Action item => Would you copy the lines below exactly and omit the images?

Rendered images with source text =>
::::::::

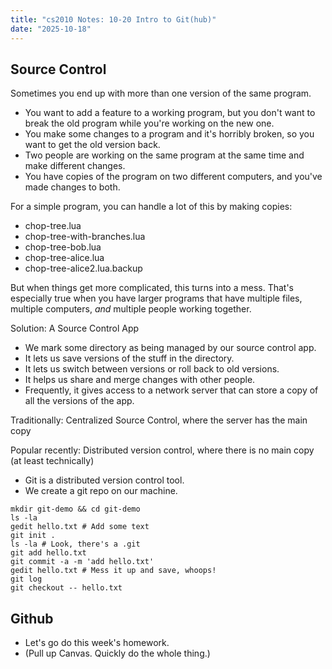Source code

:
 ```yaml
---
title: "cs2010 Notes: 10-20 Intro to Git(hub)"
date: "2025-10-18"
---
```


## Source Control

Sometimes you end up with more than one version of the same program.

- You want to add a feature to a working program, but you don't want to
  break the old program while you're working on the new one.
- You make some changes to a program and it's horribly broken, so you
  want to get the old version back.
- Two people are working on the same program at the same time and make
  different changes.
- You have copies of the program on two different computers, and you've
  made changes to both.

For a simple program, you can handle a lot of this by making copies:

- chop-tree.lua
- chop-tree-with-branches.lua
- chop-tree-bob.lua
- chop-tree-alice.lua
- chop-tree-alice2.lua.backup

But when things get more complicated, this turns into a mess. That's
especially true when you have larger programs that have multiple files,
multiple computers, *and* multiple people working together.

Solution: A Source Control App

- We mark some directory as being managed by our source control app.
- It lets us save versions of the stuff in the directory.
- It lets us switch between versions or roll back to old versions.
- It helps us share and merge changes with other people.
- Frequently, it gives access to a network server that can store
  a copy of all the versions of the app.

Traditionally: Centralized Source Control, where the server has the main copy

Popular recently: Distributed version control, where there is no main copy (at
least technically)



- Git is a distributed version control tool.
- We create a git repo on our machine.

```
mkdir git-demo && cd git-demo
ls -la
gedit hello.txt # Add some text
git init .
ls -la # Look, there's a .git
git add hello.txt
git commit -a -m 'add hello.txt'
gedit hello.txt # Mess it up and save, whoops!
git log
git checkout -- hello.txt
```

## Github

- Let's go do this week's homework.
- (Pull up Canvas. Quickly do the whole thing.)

::::::::

Exercise response =>
Source code

:
 ```yaml
---
title: "cs2010 Notes: 10-20 Intro to Git(hub)"
date: "2025-10-18"
---
```


## Source Control

Sometimes you end up with more than one version of the same program.

- You want to add a feature to a working program, but you don't want to
  break the old program while you're working on the new one.
- You make some changes to a program and it's horribly broken, so you
  want to get the old version back.
- Two people are working on the same program at the same time and make
  different changes.
- You have copies of the program on two different computers, and you've
  made changes to both.

For a simple program, you can handle a lot of this by making copies:

- chop-tree.lua
- chop-tree-with-branches.lua
- chop-tree-bob.lua
- chop-tree-alice.lua
- chop-tree-alice2.lua.backup

But when things get more complicated, this turns into a mess. That's
especially true when you have larger programs that have multiple files,
multiple computers, *and* multiple people working together.

Solution: A Source Control App

- We mark some directory as being managed by our source control app.
- It lets us save versions of the stuff in the directory.
- It lets us switch between versions or roll back to old versions.
- It helps us share and merge changes with other people.
- Frequently, it gives access to a network server that can store
  a copy of all the versions of the app.

Traditionally: Centralized Source Control, where the server has the main copy

Popular recently: Distributed version control, where there is no main copy (at
least technically)



- Git is a distributed version control tool.
- We create a git repo on our machine.

```
mkdir git-demo && cd git-demo
ls -la
gedit hello.txt # Add some text
git init .
ls -la # Look, there's a .git
git add hello.txt
git commit -a -m 'add hello.txt'
gedit hello.txt # Mess it up and save, whoops!
git log
git checkout -- hello.txt
```

## Github

- Let's go do this week's homework.
- (Pull up Canvas. Quickly do the whole thing.)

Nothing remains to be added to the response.